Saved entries
========================

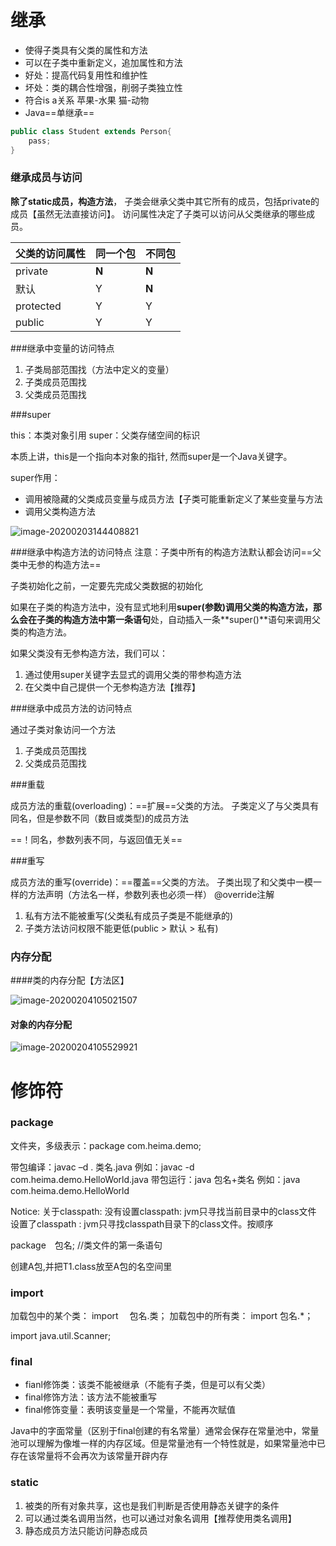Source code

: # 继承

- 使得子类具有父类的属性和方法
- 可以在子类中重新定义，追加属性和方法
- 好处：提高代码复用性和维护性
- 坏处：类的耦合性增强，削弱子类独立性
- 符合is a关系 苹果-水果 猫-动物
- Java==单继承==

```java
public class Student extends Person{
	pass;
}
```

### 继承成员与访问

**除了static成员，构造方法**，
子类会继承父类中其它所有的成员，包括private的成员【虽然无法直接访问】。
访问属性决定了子类可以访问从父类继承的哪些成员。

| 父类的访问属性 | 同一个包 | 不同包 |
| -------------- | -------- | ------ |
| private        | **N**    | **N**  |
| 默认           | Y        | **N**  |
| protected      | Y        | Y      |
| public         | Y        | Y      |

###继承中变量的访问特点
1. 子类局部范围找（方法中定义的变量）
2. 子类成员范围找
3. 父类成员范围找

###super

this：本类对象引用
super：父类存储空间的标识

本质上讲，this是一个指向本对象的指针, 然而super是一个Java关键字。

super作用：

- 调用被隐藏的父类成员变量与成员方法【子类可能重新定义了某些变量与方法
- 调用父类构造方法

![image-20200203144408821](C:\Users\Hery\Desktop\GitHub\java\image\image-20200203144408821.png)

###继承中构造方法的访问特点
注意：子类中所有的构造方法默认都会访问==父类中无参的构造方法==  

子类初始化之前，一定要先完成父类数据的初始化

如果在子类的构造方法中，没有显式地利用**super(参数)**调用父类的构造方法，那么会在子类的构造方法中**第一条语句**处，自动插入一条**super()**语句来调用父类的构造方法。

如果父类没有无参构造方法，我们可以：
1. 通过使用super关键字去显式的调用父类的带参构造方法
2. 在父类中自己提供一个无参构造方法【推荐】

###继承中成员方法的访问特点

通过子类对象访问一个方法
1. 子类成员范围找
2. 父类成员范围找

###重载

成员方法的重载(overloading)：==扩展==父类的方法。 
	子类定义了与父类具有同名，但是参数不同（数目或类型)的成员方法

==！同名，参数列表不同，与返回值无关==

###重写

成员方法的重写(override)：==覆盖==父类的方法。 
	子类出现了和父类中一模一样的方法声明（方法名一样，参数列表也必须一样）
@override注解

1. 私有方法不能被重写(父类私有成员子类是不能继承的)
2. 子类方法访问权限不能更低(public > 默认 > 私有)

### 内存分配

####类的内存分配【方法区】

![image-20200204105021507](C:\Users\Hery\Desktop\GitHub\java\image\image-20200204105021507.png)

#### 对象的内存分配

![image-20200204105529921](C:\Users\Hery\Desktop\GitHub\java\image\image-20200204105529921.png)



# 修饰符

### package

文件夹，多级表示：package com.heima.demo;  

带包编译：javac –d . 类名.java
例如：javac -d  com.heima.demo.HelloWorld.java
带包运行：java 包名+类名
例如：java com.heima.demo.HelloWorld  

Notice: 关于classpath:
没有设置classpath: jvm只寻找当前目录中的class文件
设置了classpath : jvm只寻找classpath目录下的class文件。按顺序

package　包名; //类文件的第一条语句

创建A包,并把T1.class放至A包的名空间里

### import
加载包中的某个类：  import 　包名.类；
加载包中的所有类：  import      包名.*；

import java.util.Scanner;  


### final

- fianl修饰类：该类不能被继承（不能有子类，但是可以有父类）
- final修饰方法：该方法不能被重写
- final修饰变量：表明该变量是一个常量，不能再次赋值

Java中的字面常量（区别于final创建的有名常量）通常会保存在常量池中，常量池可以理解为像堆一样的内存区域。但是常量池有一个特性就是，如果常量池中已存在该常量将不会再次为该常量开辟内存

### static

1. 被类的所有对象共享，这也是我们判断是否使用静态关键字的条件
2. 可以通过类名调用当然，也可以通过对象名调用【推荐使用类名调用】
3. 静态成员方法只能访问静态成员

========================

**Assigned task**
Every line from the top of the records above to the line with "子类定义了与父类具有同名，但是参数不同（数目或类型)的成员方法", inclusive, should be duplicated exactly, minus the pictures.

**Answer**
Source code

: # 继承

- 使得子类具有父类的属性和方法
- 可以在子类中重新定义，追加属性和方法
- 好处：提高代码复用性和维护性
- 坏处：类的耦合性增强，削弱子类独立性
- 符合is a关系 苹果-水果 猫-动物
- Java==单继承==

```java
public class Student extends Person{
	pass;
}
```

### 继承成员与访问

**除了static成员，构造方法**，
子类会继承父类中其它所有的成员，包括private的成员【虽然无法直接访问】。
访问属性决定了子类可以访问从父类继承的哪些成员。

| 父类的访问属性 | 同一个包 | 不同包 |
| -------------- | -------- | ------ |
| private        | **N**    | **N**  |
| 默认           | Y        | **N**  |
| protected      | Y        | Y      |
| public         | Y        | Y      |

###继承中变量的访问特点
1. 子类局部范围找（方法中定义的变量）
2. 子类成员范围找
3. 父类成员范围找

###super

this：本类对象引用
super：父类存储空间的标识

本质上讲，this是一个指向本对象的指针, 然而super是一个Java关键字。

super作用：

- 调用被隐藏的父类成员变量与成员方法【子类可能重新定义了某些变量与方法
- 调用父类构造方法

![image-20200203144408821](C:\Users\Hery\Desktop\GitHub\java\image\image-20200203144408821.png)

###继承中构造方法的访问特点
注意：子类中所有的构造方法默认都会访问==父类中无参的构造方法==  

子类初始化之前，一定要先完成父类数据的初始化

如果在子类的构造方法中，没有显式地利用**super(参数)**调用父类的构造方法，那么会在子类的构造方法中**第一条语句**处，自动插入一条**super()**语句来调用父类的构造方法。

如果父类没有无参构造方法，我们可以：
1. 通过使用super关键字去显式的调用父类的带参构造方法
2. 在父类中自己提供一个无参构造方法【推荐】

###继承中成员方法的访问特点

通过子类对象访问一个方法
1. 子类成员范围找
2. 父类成员范围找

###重载

成员方法的重载(overloading)：==扩展==父类的方法。 
	子类定义了与父类具有同名，但是参数不同（数目或类型)的成员方法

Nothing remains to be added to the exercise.